Der AfD-Mann Sobierei machte den Anfang beim Thema Sicherheit – das ältere Menschen nach Ansicht des Seniorenbeirates speziell beschäftige. Sobierei plädierte für eine massive Erhöhung der Zahl von Polizeibeamten. Raunen im Plenum, als er auch sagte, dass es („in den Großstädten“) Bereiche gebe, in die man sich nicht mehr sicher wagen könne. Kuska will, dass bestehende Rechte besser angewandt werden und Justiz wie Polizei besser ausgestattet werden. Christdemokratin Grotelüschen setzte sich vehement dafür ein, dass Rettungs- und Sicherheitskräften wieder Respekt verschafft werden müsse – durch strengere Strafmaße. Ein Unsicherheitsgefühl müsse man ernst nehmen.

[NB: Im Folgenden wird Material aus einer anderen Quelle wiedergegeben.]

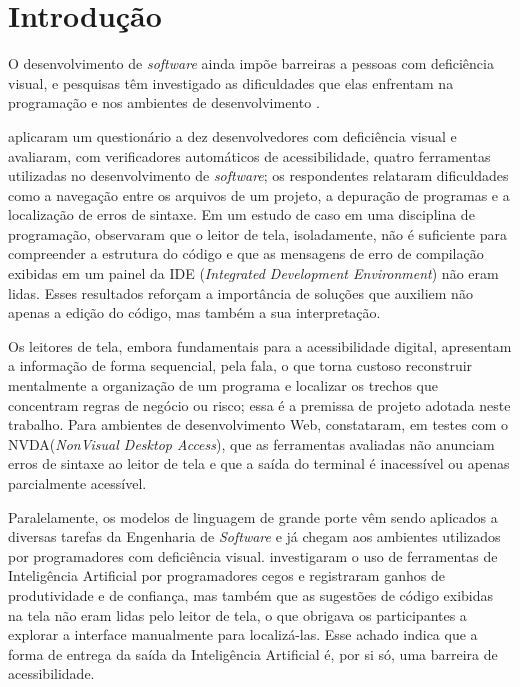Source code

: \documentclass[
    12pt,                   %
    openright,              %
    oneside,                %
    a4paper,                %
    sumario=tradicional,    %
    english,                %
    brazil,                 %
    ]{abntex2}
\begin{document}
\tableofcontents*
\cleardoublepage

\textual

\chapter{Introdução}\label{sec:introducao}

O desenvolvimento de \textit{software} ainda impõe barreiras a pessoas com deficiência visual, e pesquisas têm investigado as dificuldades que elas enfrentam na programação e nos ambientes de desenvolvimento \cite{acad54431201,latinoware20457}.

\textcite{latinoware20457} aplicaram um questionário a dez desenvolvedores com deficiência visual e avaliaram, com verificadores automáticos de acessibilidade, quatro ferramentas utilizadas no desenvolvimento de \textit{software}; os respondentes relataram dificuldades como a navegação entre os arquivos de um projeto, a depuração de programas e a localização de erros de sintaxe. Em um estudo de caso em uma disciplina de programação, \textcite{acad54431201} observaram que o leitor de tela, isoladamente, não é suficiente para compreender a estrutura do código e que as mensagens de erro de compilação exibidas em um painel da IDE (\textit{Integrated Development Environment}) não eram lidas. Esses resultados reforçam a importância de soluções que auxiliem não apenas a edição do código, mas também a sua interpretação.

Os leitores de tela, embora fundamentais para a acessibilidade digital, apresentam a informação de forma sequencial, pela fala, o que torna custoso reconstruir mentalmente a organização de um programa e localizar os trechos que concentram regras de negócio ou risco; essa é a premissa de projeto adotada neste trabalho. Para ambientes de desenvolvimento Web, \textcite{latinoware6969} constataram, em testes com o NVDA(\textit{NonVisual Desktop Access}), que as ferramentas avaliadas não anunciam erros de sintaxe ao leitor de tela e que a saída do terminal é inacessível ou apenas parcialmente acessível.

Paralelamente, os modelos de linguagem de grande porte vêm sendo aplicados a diversas tarefas da Engenharia de \textit{Software} \cite{hou2024llmse} e já chegam aos ambientes utilizados por programadores com deficiência visual. \textcite{latinoware34224} investigaram o uso de ferramentas de Inteligência Artificial por programadores cegos e registraram ganhos de produtividade e de confiança, mas também que as sugestões de código exibidas na tela não eram lidas pelo leitor de tela, o que obrigava os participantes a explorar a interface manualmente para localizá-las. Esse achado indica que a forma de entrega da saída da Inteligência Artificial é, por si só, uma barreira de acessibilidade.
\end{document}
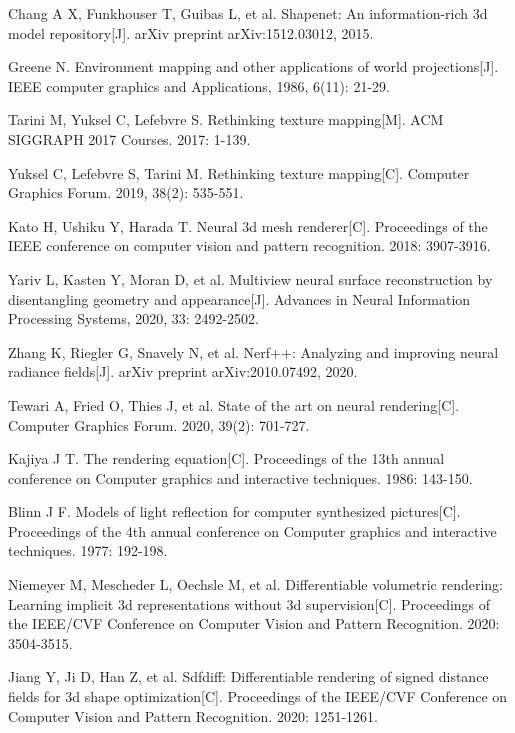 Chang A X, Funkhouser T, Guibas L, et al. Shapenet: An information-rich 3d model repository[J]. arXiv preprint arXiv:1512.03012, 2015.

Greene N. Environment mapping and other applications of world projections[J]. IEEE computer graphics and Applications, 1986, 6(11): 21-29.

 Tarini M, Yuksel C, Lefebvre S. Rethinking texture mapping[M]. ACM SIGGRAPH 2017 Courses. 2017: 1-139.

Yuksel C, Lefebvre S, Tarini M. Rethinking texture mapping[C]. Computer Graphics Forum. 2019, 38(2): 535-551.

Kato H, Ushiku Y, Harada T. Neural 3d mesh renderer[C]. Proceedings of the IEEE conference on computer vision and pattern recognition. 2018: 3907-3916.

Yariv L, Kasten Y, Moran D, et al. Multiview neural surface reconstruction by disentangling geometry and appearance[J]. Advances in Neural Information Processing Systems, 2020, 33: 2492-2502.

Zhang K, Riegler G, Snavely N, et al. Nerf++: Analyzing and improving neural radiance fields[J]. arXiv preprint arXiv:2010.07492, 2020.

Tewari A, Fried O, Thies J, et al. State of the art on neural rendering[C]. Computer Graphics Forum. 2020, 39(2): 701-727.


Kajiya J T. The rendering equation[C]. Proceedings of the 13th annual conference on Computer graphics and interactive techniques. 1986: 143-150.

Blinn J F. Models of light reflection for computer synthesized pictures[C]. Proceedings of the 4th annual conference on Computer graphics and interactive techniques. 1977: 192-198.

Niemeyer M, Mescheder L, Oechsle M, et al. Differentiable volumetric rendering: Learning implicit 3d representations without 3d supervision[C]. Proceedings of the IEEE/CVF Conference on Computer Vision and Pattern Recognition. 2020: 3504-3515.

Jiang Y, Ji D, Han Z, et al. Sdfdiff: Differentiable rendering of signed distance fields for 3d shape optimization[C]. Proceedings of the IEEE/CVF Conference on Computer Vision and Pattern Recognition. 2020: 1251-1261.

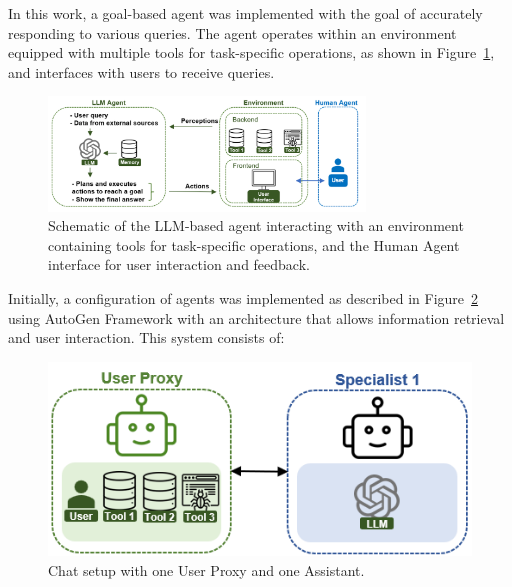         
            In this work, a goal-based agent \citep{Russell2020} was implemented with the goal of accurately responding to various queries. 
            The agent operates within an environment equipped with multiple tools for task-specific operations, as shown in Figure~\ref{fig:agent_environment}, and interfaces with users to receive queries.
            
            \begin{figure}[h]
                \centering
                \includegraphics[width=0.75\textwidth]{images/agent_environment_4.png}
                \caption{Schematic of the LLM-based agent interacting with an environment containing tools for task-specific operations, and the Human Agent interface for user interaction and feedback.}
                \label{fig:agent_environment}
            \end{figure}           
            
            Initially, a configuration of agents was implemented as described in Figure~\ref{fig:agent_config_1} using AutoGen Framework \citep{Wu2023} with an architecture that allows information retrieval and user interaction. This system consists of:

            \begin{figure}[h]
                \centering
                \includegraphics[width=.5\textwidth]{images/agent_config_1.png}
                \caption{Chat setup with one User Proxy \citep{Wu2023} and one Assistant.}
                \label{fig:agent_config_1}
            \end{figure}
            

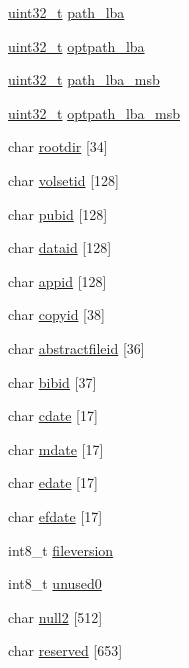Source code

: \begin{DoxyCompactItemize}
\item 
\hyperlink{aplus_8h_a53a0df51603c77c2aa5b9ea61b606a82}{uint32\+\_\+t} \hyperlink{structiso9660__pvd_aa5086117521602bf3f9b15770799fafd}{path\+\_\+lba}
\item 
\hyperlink{aplus_8h_a53a0df51603c77c2aa5b9ea61b606a82}{uint32\+\_\+t} \hyperlink{structiso9660__pvd_a3cc29bf3f73bf3fbd6b3ed28f5698b15}{optpath\+\_\+lba}
\item 
\hyperlink{aplus_8h_a53a0df51603c77c2aa5b9ea61b606a82}{uint32\+\_\+t} \hyperlink{structiso9660__pvd_a765368e6bf4854e3c3407b5705fcea3f}{path\+\_\+lba\+\_\+msb}
\item 
\hyperlink{aplus_8h_a53a0df51603c77c2aa5b9ea61b606a82}{uint32\+\_\+t} \hyperlink{structiso9660__pvd_a55faa8733a116936c6360e7ae6f3b20a}{optpath\+\_\+lba\+\_\+msb}
\item 
char \hyperlink{structiso9660__pvd_a4c7b731634349ebdefb9de29b1022af7}{rootdir} \mbox{[}34\mbox{]}
\item 
char \hyperlink{structiso9660__pvd_a9d462ff056bae911d25439cda11ad24e}{volsetid} \mbox{[}128\mbox{]}
\item 
char \hyperlink{structiso9660__pvd_a2deec8116091f80a2e2c93035db3225f}{pubid} \mbox{[}128\mbox{]}
\item 
char \hyperlink{structiso9660__pvd_a0a29d27dbc0e5697c5d792402b0b997a}{dataid} \mbox{[}128\mbox{]}
\item 
char \hyperlink{structiso9660__pvd_a2d316bdfc5fb447d4cc8fb0d8d13222d}{appid} \mbox{[}128\mbox{]}
\item 
char \hyperlink{structiso9660__pvd_ac823631d979880abef81ce27b040eb52}{copyid} \mbox{[}38\mbox{]}
\item 
char \hyperlink{structiso9660__pvd_aa01a9944612a700271121507c9a46977}{abstractfileid} \mbox{[}36\mbox{]}
\item 
char \hyperlink{structiso9660__pvd_a7f7dc75a65ede924ad50c9f687a38e72}{bibid} \mbox{[}37\mbox{]}
\item 
char \hyperlink{structiso9660__pvd_a24c222ddd2ef04dda8576715e1f9af69}{cdate} \mbox{[}17\mbox{]}
\item 
char \hyperlink{structiso9660__pvd_ac87f857ee6e7bc3d6b2910ef2b66ff9d}{mdate} \mbox{[}17\mbox{]}
\item 
char \hyperlink{structiso9660__pvd_ae6918d87e2f0b5c3ee804109f3231345}{edate} \mbox{[}17\mbox{]}
\item 
char \hyperlink{structiso9660__pvd_a28b756e60f3c81ddff6f6a218541e4b3}{efdate} \mbox{[}17\mbox{]}
\item 
int8\+\_\+t \hyperlink{structiso9660__pvd_ac0af4a656dd263c7b4bac1666b759ffc}{fileversion}
\item 
int8\+\_\+t \hyperlink{structiso9660__pvd_a4084400e5a30ae71df0165f3a0e5e566}{unused0}
\item 
char \hyperlink{structiso9660__pvd_a3fe9fe9cbdc559e8ccc9029f33e24899}{null2} \mbox{[}512\mbox{]}
\item 
char \hyperlink{structiso9660__pvd_a9bb088c4b2405eea90e203d31478a03a}{reserved} \mbox{[}653\mbox{]}
\end{DoxyCompactItemize}


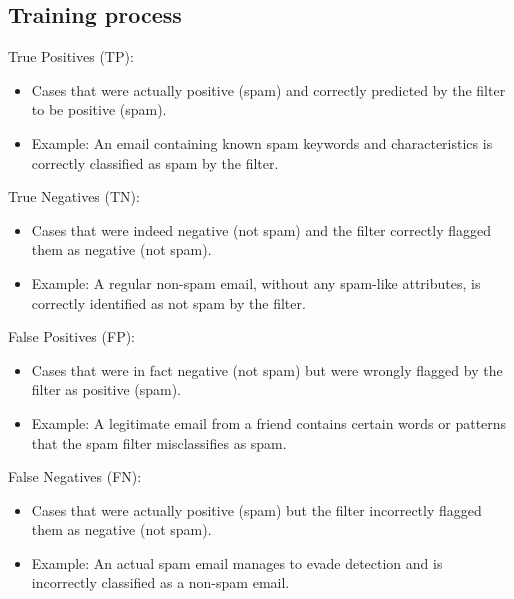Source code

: \subsection{Training process}
True Positives (TP):
\begin{itemize}
  \item Cases that were actually positive (spam) and correctly predicted by the filter to be positive (spam).
  \item Example: An email containing known spam keywords and characteristics is correctly classified as spam by the filter.
\end{itemize}

True Negatives (TN):
\begin{itemize}
  \item Cases that were indeed negative (not spam) and the filter correctly flagged them as negative (not spam).
  \item Example: A regular non-spam email, without any spam-like attributes, is correctly identified as not spam by the filter.
\end{itemize}

False Positives (FP):
\begin{itemize}
  \item Cases that were in fact negative (not spam) but were wrongly flagged by the filter as positive (spam).
  \item Example: A legitimate email from a friend contains certain words or patterns that the spam filter misclassifies as spam.
\end{itemize}

False Negatives (FN):
\begin{itemize}
  \item Cases that were actually positive (spam) but the filter incorrectly flagged them as negative (not spam).
  \item Example: An actual spam email manages to evade detection and is incorrectly classified as a non-spam email.
\end{itemize}

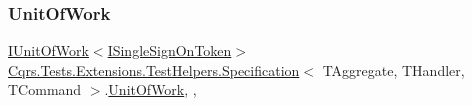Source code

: \subsubsection{\texorpdfstring{Unit\+Of\+Work}{UnitOfWork}}
{\footnotesize\ttfamily \hyperlink{interfaceCqrs_1_1Domain_1_1IUnitOfWork}{I\+Unit\+Of\+Work}$<$\hyperlink{interfaceCqrs_1_1Authentication_1_1ISingleSignOnToken}{I\+Single\+Sign\+On\+Token}$>$ \hyperlink{classCqrs_1_1Tests_1_1Extensions_1_1TestHelpers_1_1Specification}{Cqrs.\+Tests.\+Extensions.\+Test\+Helpers.\+Specification}$<$ T\+Aggregate, T\+Handler, T\+Command $>$.\hyperlink{classCqrs_1_1Domain_1_1UnitOfWork}{Unit\+Of\+Work}\hspace{0.3cm}{\ttfamily [get]}, {\ttfamily [set]}, {\ttfamily [protected]}}

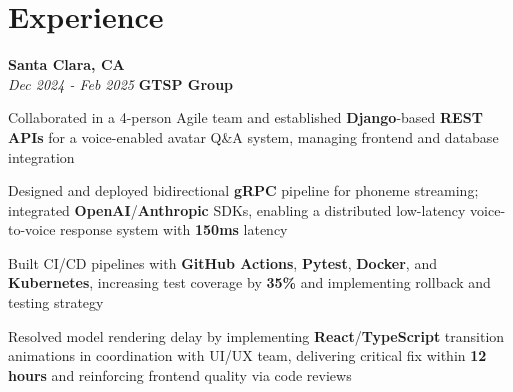 \section{Experience}

\begin{twocolentry}{
    \textbf{Santa Clara, CA} \\
    \textit{Dec 2024 - Feb 2025}
}{
    \textbf{GTSP Group} \\
}
\end{twocolentry}
\begin{onecolentry}
    \begin{highlights}
        \item Collaborated in a 4-person Agile team and established \textbf{Django}-based \textbf{REST APIs} for a voice-enabled avatar Q\&A system, managing frontend and database integration
        \item Designed and deployed bidirectional \textbf{gRPC} pipeline for phoneme streaming; integrated \textbf{OpenAI}/\textbf{Anthropic} SDKs, enabling a distributed low-latency voice-to-voice response system with \textbf{150ms} latency
        \item Built CI/CD pipelines with \textbf{GitHub Actions}, \textbf{Pytest}, \textbf{Docker}, and \textbf{Kubernetes}, increasing test coverage by \textbf{35\%} and implementing rollback and testing strategy
        \item Resolved model rendering delay by implementing \textbf{React}/\textbf{TypeScript} transition animations in coordination with UI/UX team, delivering critical fix within \textbf{12 hours} and reinforcing frontend quality via code reviews
    \end{highlights}
\end{onecolentry}

\vspace{0.2cm}

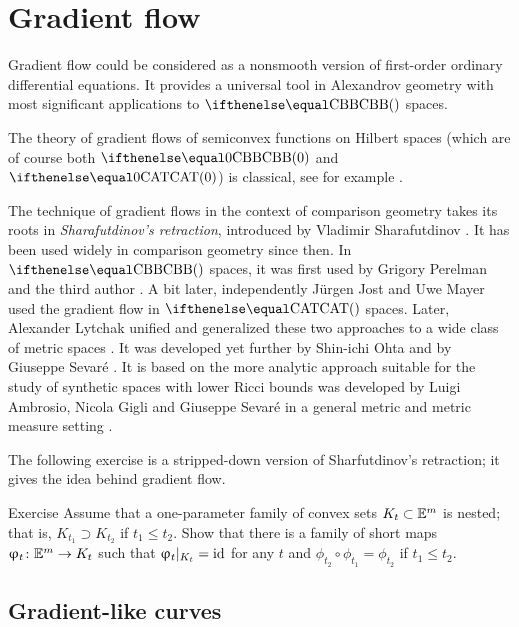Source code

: \chapter{Gradient flow}\label{chap:grad}

Gradient flow could be considered as a nonsmooth version of first-order ordinary differential equations.
It provides a universal tool in Alexandrov geometry with most significant applications to $\Alex{}{}$ spaces. 

The theory of gradient flows of semiconvex functions on Hilbert spaces (which are of course both  $\Alex{0}{}$ and $\CAT{0}$)  is classical, see for example \cite{Brezis-book}.

 The technique of gradient flows in the context of comparison geometry takes its roots in \emph{Sharafutdinov's retraction}, 
introduced by Vladimir Sharafutdinov \cite{sharafutdinov}. 
It has been used  widely in comparison geometry since then.
In $\Alex{}$ spaces, it was first used by Grigory Perelman and the third author \cite{perelman-petrunin:qg, petrunin:qg}.
A bit later, independently Jürgen Jost and Uwe Mayer \cite{jost,mayer} 
used the gradient flow in $\CAT{}$ spaces.
Later, Alexander Lytchak unified and generalized these two approaches
to a wide class of metric spaces \cite{lytchak:open-map}.
It was developed  yet further by Shin-ichi Ohta \cite{ohta} and by Giuseppe Sevar\'e \cite{sevare}.
It is based on the more  analytic approach suitable for the study of synthetic spaces with lower Ricci bounds was developed by Luigi Ambrosio, Nicola Gigli and  Giuseppe Sevar\'e in a general metric and metric measure setting 
\cite{ambrosio-gigli-savare}.

{\sloppy 
The following exercise is a stripped-down version of Sharfutdinov's retraction;
it gives the idea behind gradient flow.

}

\begin{thm}{Exercise}\label{ex:sharafutdinov}
Assume that a one-parameter family of convex sets $K_t\subset \EE^m$ is nested; 
that is, $K_{t_1}\supset K_{t_2}$ if $t_1\le t_2$.
Show that there is a family of short maps $\phi_t\:\EE^m\to K_t$ 
such that $\upvarphi_t|_{K_t}=\mathop{\rm id}\nolimits$ for any $t$ and $\phi_{t_2}\circ\phi_{t_1}=\phi_{t_2}$ if $t_1\le t_2$.
\end{thm}




\section{Gradient-like curves}\label{sec:gradient-like}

Das sagte auch Susanne Mittag, selbst Polizeibeamtin, die aber ebenso wie Schröder betonte, dass die Kriminalität faktisch nicht zu-, sondern abgenommen habe. Die Zahlen der Stadt Delmenhorst stützen das: Seit Beginn der 90er-Jahre hat die Zahl der Straftaten von jährlich etwa 10.000 Straftaten auf derzeit jährlich knapp 7000 Straftaten abgenommen. Die Zahl der Sexualdelikte blieb etwa gleich, Rohheitsdelikte stiegen leicht, Diebstähle sanken rapide, Vermögensdelikte stiegen, und die Zahl der Sachbeschädigungen sank.

CDU: Zuwanderung „passgenau und begrenzt“

Keine Überraschungen gab es beim Punkt eines Einwanderungsgesetzes. Schröder sprach sich kämpferisch für das Grundrecht auf Asyl aus. „Niemand verlässt gern sein Land. Gleichzeitig exportieren wir Waffen und sichern Diktaturen“, kritisierte sie die Regierung. Und zum Thema Einwanderung von Fachkräften: „Wir sind die einzige Industrienation, die kein Einwanderungsgesetz hat – in Zeiten des Fachkräftemangels.“ Sie und Mittag sprachen sich für ein Einwanderungsgesetz aus. Grotelüschen ging skeptischer an das Thema. Sie sprach von einer gesteuerten Zuwanderung, die „passgenau und begrenzt“ sein müsse. Kuska plädierte für ein Einwanderungsgesetz, forderte aber auch Abschiebungen nach geltendem, forcierten Gesetz. Sobierei beschloss diesen Punkt mit „Wir können nicht das Sozialamt der Welt sein.“ Und er meinte, Unternehmen sollten besser ihre Minijobber und Leiharbeiter qualifizieren, anstatt auf Zuwanderung zu setzen.